Click-through Rate (CTR) prediction consists of forecasting a users probability of clicking on a specified target. CTR is used largely by online advertising systems which sell ad space on a cost-per-click pricing model to asses the likenesses of a user clicking on a targeted ad.

User session logs provides firms with an assortment of individual specific features, a large - number of which are categorical. Additionally, advertisers posses multiple ad candidates each with their own respective features. The challenge of CTR prediction is to design a model which encompass the Interacting effects of these features to produced high quality forecasts and pair users with advertisements with high potential for click conversion. Additionally computational efficiency must balanced with model complexity so that predictions can be done in an online setting throughout the progression of a users session.

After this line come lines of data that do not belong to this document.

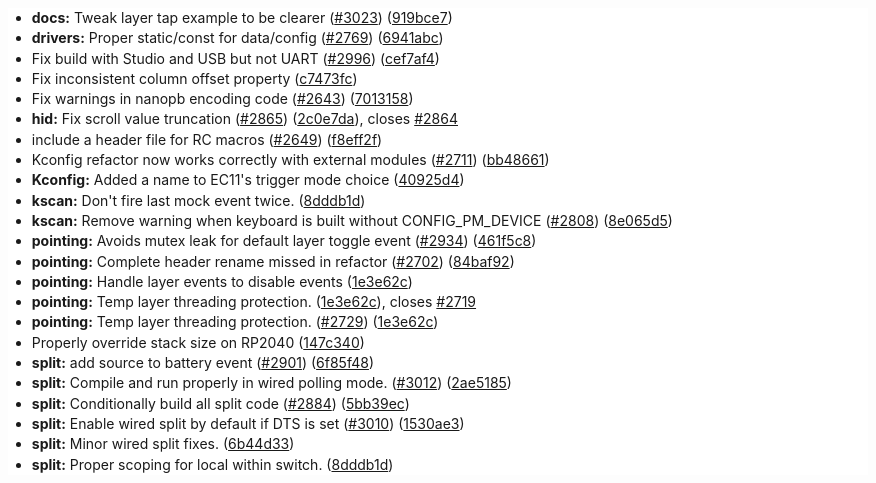 * **docs:** Tweak layer tap example to be clearer ([#3023](https://github.com/StrangledShriek/zmk-config-test/issues/3023)) ([919bce7](https://github.com/StrangledShriek/zmk-config-test/commit/919bce7962db78139415ccf0e80fb858c89adb3d))
* **drivers:** Proper static/const for data/config ([#2769](https://github.com/StrangledShriek/zmk-config-test/issues/2769)) ([6941abc](https://github.com/StrangledShriek/zmk-config-test/commit/6941abc2afab16502cff9c5149d8dc0fcd5112c9))
* Fix build with Studio and USB but not UART ([#2996](https://github.com/StrangledShriek/zmk-config-test/issues/2996)) ([cef7af4](https://github.com/StrangledShriek/zmk-config-test/commit/cef7af4408cc44c20fab93a0b2e20b3429d0a98e))
* Fix inconsistent column offset property ([c7473fc](https://github.com/StrangledShriek/zmk-config-test/commit/c7473fc32557d2d384ab78d3acf51a05488f0214))
* Fix warnings in nanopb encoding code ([#2643](https://github.com/StrangledShriek/zmk-config-test/issues/2643)) ([7013158](https://github.com/StrangledShriek/zmk-config-test/commit/7013158a6715d94b34e8c471ce25bb5005f3bb49))
* **hid:** Fix scroll value truncation ([#2865](https://github.com/StrangledShriek/zmk-config-test/issues/2865)) ([2c0e7da](https://github.com/StrangledShriek/zmk-config-test/commit/2c0e7daced1421c34a9d417b7d3e9bccbf0ebd7f)), closes [#2864](https://github.com/StrangledShriek/zmk-config-test/issues/2864)
* include a header file for RC macros ([#2649](https://github.com/StrangledShriek/zmk-config-test/issues/2649)) ([f8eff2f](https://github.com/StrangledShriek/zmk-config-test/commit/f8eff2fe34609c91211c25113f9d7db09f7d1689))
* Kconfig refactor now works correctly with external modules ([#2711](https://github.com/StrangledShriek/zmk-config-test/issues/2711)) ([bb48661](https://github.com/StrangledShriek/zmk-config-test/commit/bb486619a183f6df7fbb4620c80164555a22da0b))
* **Kconfig:** Added a name to EC11's trigger mode choice ([40925d4](https://github.com/StrangledShriek/zmk-config-test/commit/40925d48e67b3eeaeb3e848a2287ed628de9f674))
* **kscan:** Don't fire last mock event twice. ([8dddb1d](https://github.com/StrangledShriek/zmk-config-test/commit/8dddb1d9d77d1727a6e2116d12fe5f8de98d0aba))
* **kscan:** Remove warning when keyboard is built without CONFIG_PM_DEVICE ([#2808](https://github.com/StrangledShriek/zmk-config-test/issues/2808)) ([8e065d5](https://github.com/StrangledShriek/zmk-config-test/commit/8e065d55b916481ef06ce37cddedb84cf1d15d99))
* **pointing:** Avoids mutex leak for default layer toggle event ([#2934](https://github.com/StrangledShriek/zmk-config-test/issues/2934)) ([461f5c8](https://github.com/StrangledShriek/zmk-config-test/commit/461f5c832fb8854d87dca54d113d306323697219))
* **pointing:** Complete header rename missed in refactor ([#2702](https://github.com/StrangledShriek/zmk-config-test/issues/2702)) ([84baf92](https://github.com/StrangledShriek/zmk-config-test/commit/84baf929c9bb95f255d4bafd0e57f2ec47455fca))
* **pointing:** Handle layer events to disable events ([1e3e62c](https://github.com/StrangledShriek/zmk-config-test/commit/1e3e62c13d0666d98831ee302ae2fb17e68196c9))
* **pointing:** Temp layer threading protection. ([1e3e62c](https://github.com/StrangledShriek/zmk-config-test/commit/1e3e62c13d0666d98831ee302ae2fb17e68196c9)), closes [#2719](https://github.com/StrangledShriek/zmk-config-test/issues/2719)
* **pointing:** Temp layer threading protection. ([#2729](https://github.com/StrangledShriek/zmk-config-test/issues/2729)) ([1e3e62c](https://github.com/StrangledShriek/zmk-config-test/commit/1e3e62c13d0666d98831ee302ae2fb17e68196c9))
* Properly override stack size on RP2040 ([147c340](https://github.com/StrangledShriek/zmk-config-test/commit/147c340c6e8d377304acfdd64dc86cf83ebdfef2))
* **split:** add source to battery event ([#2901](https://github.com/StrangledShriek/zmk-config-test/issues/2901)) ([6f85f48](https://github.com/StrangledShriek/zmk-config-test/commit/6f85f48b19afae04f98e9abacb36ce1425b61f78))
* **split:** Compile and run properly in wired polling mode. ([#3012](https://github.com/StrangledShriek/zmk-config-test/issues/3012)) ([2ae5185](https://github.com/StrangledShriek/zmk-config-test/commit/2ae51854192aed92af95536f79547e2928cd1bf5))
* **split:** Conditionally build all split code ([#2884](https://github.com/StrangledShriek/zmk-config-test/issues/2884)) ([5bb39ec](https://github.com/StrangledShriek/zmk-config-test/commit/5bb39ec3eae23055593350cb3689a8240028181e))
* **split:** Enable wired split by default if DTS is set ([#3010](https://github.com/StrangledShriek/zmk-config-test/issues/3010)) ([1530ae3](https://github.com/StrangledShriek/zmk-config-test/commit/1530ae36c22e3e2285e895737c74de5d960a5ae4))
* **split:** Minor wired split fixes. ([6b44d33](https://github.com/StrangledShriek/zmk-config-test/commit/6b44d33db2f4bad7d98e475e6f7968493b05af73))
* **split:** Proper scoping for local within switch. ([8dddb1d](https://github.com/StrangledShriek/zmk-config-test/commit/8dddb1d9d77d1727a6e2116d12fe5f8de98d0aba))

This projects primary objective will be to attempt creating a new Deep Neural Network (DNN) architecture for producing high quality CTR forecasts while also satisfying the aforementioned challenges.

While many variants of DNN for CTR predictions exists they can differ greatly in application setting. Specifically, the vast majority of models evaluate each user-ad interaction independently. They fail to utlise information contained for each specific users’ historical add impressions. There is only a small subset of models [1,2,4] which have tried to address this by adapting architectures to utilize historical information. This projects focus will be within this application setting exploring new architectures which can better utilise information contained within a users historical behaviour.

This projects implementation will consist of the following action plan: Develop a new model architecture inspired by innovations of previous CTR network designs which lacked the ability to adapt their model to utlize a users historical data [4,5]. Use the public benchmark Avito advertising dataset to empirically evaluate the new models performance and compare it against previous state of the art models for this data set.


[1] Ouyang, Wentao & Zhang, Xiuwu & Ren, Shukui & Li, Li & Liu, Zhaojie & Du, Yanlong. (2019). Click-Through Rate Prediction with the User Memory Network.

[2] Ouyang, Wentao & Zhang, Xiuwu & Li, Li & Zou, Heng & Xing, Xin & Liu, Zhaojie & Du, Yanlong. (2019). Deep Spatio-Temporal Neural Networks for Click-Through Rate Prediction. 2078-2086. 10.1145/3292500.3330655.

[3] Ouyang, Wentao & Zhang, Xiuwu & Ren, Shukui & Qi, Chao & Liu, Zhaojie & Du, Yanlong. (2019). Representation Learning-Assisted Click-Through Rate Prediction. 4561-4567. 10.24963/ijcai.2019/634.

[4] Li, Zeyu, Wei Cheng, Yang Chen, H. Chen and W. Wang. “Interpretable Click-Through Rate Prediction through Hierarchical Attention.” Proceedings of the 13th International Conference on Web Search and Data Mining (2020)

[5] Zhou, Guorui & Gai, Kun & Zhu, Xiaoqiang & Song, Chenru & Fan, Ying & Zhu, Han & Ma, Xiao & Yan, Yanghui & Jin, Junqi & Li, Han. (2018). Deep Interest Network for Click-Through Rate Prediction. 1059-1068. 10.1145/3219819.3219823.